Not everyone runs the same calculus. Julian Rotter’s research on locus of control, the degree to which a person believes they can influence outcomes in their own life, shapes how much risk reduction someone needs before they’ll surrender agency.

People with a strong internal locus hold on longer. They need a higher return before the trade makes sense, not because they’re resistant to technology, but because they really believe their involvement changes the outcome.

People with a more external locus make the handoff more readily. Sometimes that’s appropriate. Sometimes it becomes learned helplessness: a habit of surrender that persists even when the trade-off no longer holds.

Neither is inherently right. But knowing where you fall changes how honestly you can evaluate any system asking you to hand over control, and whether the endorsement you’re offering is genuine or just the path of least resistance.


Rabbit Holes

The principles in Schwartz’s The Paradox of Choice aren’t new. It gets used heavily in marketing research and decision science. It’s not just the number of choices, but the experience of choosing that has costs.

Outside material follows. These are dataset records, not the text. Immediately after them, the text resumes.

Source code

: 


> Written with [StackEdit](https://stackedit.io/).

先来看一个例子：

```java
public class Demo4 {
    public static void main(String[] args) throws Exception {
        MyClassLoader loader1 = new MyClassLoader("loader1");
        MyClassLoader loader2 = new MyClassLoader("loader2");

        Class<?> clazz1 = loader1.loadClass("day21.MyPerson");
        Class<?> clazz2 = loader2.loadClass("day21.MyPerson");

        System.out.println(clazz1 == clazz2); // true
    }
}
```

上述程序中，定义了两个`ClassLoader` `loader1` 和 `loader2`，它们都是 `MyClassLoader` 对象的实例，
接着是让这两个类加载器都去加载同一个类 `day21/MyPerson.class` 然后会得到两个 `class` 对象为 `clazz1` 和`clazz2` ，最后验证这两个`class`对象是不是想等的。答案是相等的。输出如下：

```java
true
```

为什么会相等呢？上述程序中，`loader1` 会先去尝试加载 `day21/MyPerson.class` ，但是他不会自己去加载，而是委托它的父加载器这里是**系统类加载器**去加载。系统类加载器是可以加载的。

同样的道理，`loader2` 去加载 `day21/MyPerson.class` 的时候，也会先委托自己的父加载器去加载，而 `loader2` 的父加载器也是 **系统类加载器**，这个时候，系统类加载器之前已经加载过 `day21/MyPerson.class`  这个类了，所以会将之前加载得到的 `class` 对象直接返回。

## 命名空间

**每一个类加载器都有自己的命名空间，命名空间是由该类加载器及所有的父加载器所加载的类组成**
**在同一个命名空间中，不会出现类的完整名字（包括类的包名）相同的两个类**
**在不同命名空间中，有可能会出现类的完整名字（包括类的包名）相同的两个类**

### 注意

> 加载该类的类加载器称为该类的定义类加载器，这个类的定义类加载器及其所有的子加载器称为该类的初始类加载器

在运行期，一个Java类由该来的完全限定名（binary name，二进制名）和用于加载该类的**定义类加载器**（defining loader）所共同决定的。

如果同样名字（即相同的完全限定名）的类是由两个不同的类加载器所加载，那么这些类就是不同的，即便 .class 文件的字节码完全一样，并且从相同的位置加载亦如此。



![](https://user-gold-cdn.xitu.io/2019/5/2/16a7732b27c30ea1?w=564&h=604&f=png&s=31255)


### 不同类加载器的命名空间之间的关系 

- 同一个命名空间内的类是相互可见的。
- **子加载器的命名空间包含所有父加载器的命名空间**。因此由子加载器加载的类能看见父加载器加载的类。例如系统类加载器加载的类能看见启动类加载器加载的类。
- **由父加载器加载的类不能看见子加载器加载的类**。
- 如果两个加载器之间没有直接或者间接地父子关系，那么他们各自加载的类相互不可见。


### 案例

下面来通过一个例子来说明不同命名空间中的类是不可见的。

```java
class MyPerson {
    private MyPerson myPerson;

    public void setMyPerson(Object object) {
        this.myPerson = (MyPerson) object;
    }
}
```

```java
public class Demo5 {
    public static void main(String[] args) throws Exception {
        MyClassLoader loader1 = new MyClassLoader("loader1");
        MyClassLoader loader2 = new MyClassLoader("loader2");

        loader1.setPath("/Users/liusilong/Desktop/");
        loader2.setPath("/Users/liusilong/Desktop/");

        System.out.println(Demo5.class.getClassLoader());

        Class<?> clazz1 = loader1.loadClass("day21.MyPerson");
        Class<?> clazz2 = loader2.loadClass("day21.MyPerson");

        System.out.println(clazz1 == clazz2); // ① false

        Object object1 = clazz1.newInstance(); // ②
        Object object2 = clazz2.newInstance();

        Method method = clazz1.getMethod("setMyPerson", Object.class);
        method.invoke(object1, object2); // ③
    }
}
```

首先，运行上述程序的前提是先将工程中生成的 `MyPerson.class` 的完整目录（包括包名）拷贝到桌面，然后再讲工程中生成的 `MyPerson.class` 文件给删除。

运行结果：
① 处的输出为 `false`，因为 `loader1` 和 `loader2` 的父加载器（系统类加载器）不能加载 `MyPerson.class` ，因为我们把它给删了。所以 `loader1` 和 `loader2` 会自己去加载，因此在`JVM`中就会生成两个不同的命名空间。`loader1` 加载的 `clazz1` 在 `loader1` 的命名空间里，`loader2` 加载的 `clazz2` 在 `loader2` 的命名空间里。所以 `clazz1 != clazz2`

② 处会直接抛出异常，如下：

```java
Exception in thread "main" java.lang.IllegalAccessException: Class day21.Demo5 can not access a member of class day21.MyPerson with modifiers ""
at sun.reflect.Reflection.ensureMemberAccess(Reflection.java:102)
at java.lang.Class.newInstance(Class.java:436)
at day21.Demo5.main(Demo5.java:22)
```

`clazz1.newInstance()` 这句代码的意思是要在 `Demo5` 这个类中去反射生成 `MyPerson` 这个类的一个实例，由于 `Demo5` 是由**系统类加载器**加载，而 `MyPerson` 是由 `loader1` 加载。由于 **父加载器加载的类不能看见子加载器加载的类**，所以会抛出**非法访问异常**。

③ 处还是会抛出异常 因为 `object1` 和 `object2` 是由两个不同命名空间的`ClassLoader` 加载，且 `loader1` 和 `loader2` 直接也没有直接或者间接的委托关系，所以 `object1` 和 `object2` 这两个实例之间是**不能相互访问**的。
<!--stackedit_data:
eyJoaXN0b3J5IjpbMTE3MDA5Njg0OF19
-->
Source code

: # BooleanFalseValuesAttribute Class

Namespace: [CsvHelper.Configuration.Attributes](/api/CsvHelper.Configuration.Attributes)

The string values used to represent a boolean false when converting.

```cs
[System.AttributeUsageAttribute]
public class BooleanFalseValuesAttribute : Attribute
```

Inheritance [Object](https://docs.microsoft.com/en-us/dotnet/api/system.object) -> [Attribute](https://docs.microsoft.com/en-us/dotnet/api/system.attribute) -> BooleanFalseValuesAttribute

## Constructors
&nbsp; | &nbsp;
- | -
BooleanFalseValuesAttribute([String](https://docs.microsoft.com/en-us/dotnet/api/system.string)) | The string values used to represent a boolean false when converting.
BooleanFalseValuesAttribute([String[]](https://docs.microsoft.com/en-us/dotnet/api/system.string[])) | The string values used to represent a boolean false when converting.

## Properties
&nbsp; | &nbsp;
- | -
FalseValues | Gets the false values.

The control by proxy research has a ton of references. The Milgram experiments are the obvious ones, but the more recent work by Caspar, Cleeremans and Haggard on reduced sense of agency under instruction is worth browsing. While it reinforces Milgram, it also highlights the diffusion of responsibility as an unwanted outcome of deferral.

Rotter’s locus of control is a simple framework that shows up in multiple areas of research: from organizational behavior to personal and mental health. Sitting with your favorite chatbot on this one is sure to keep you going down multiple rabbit holes.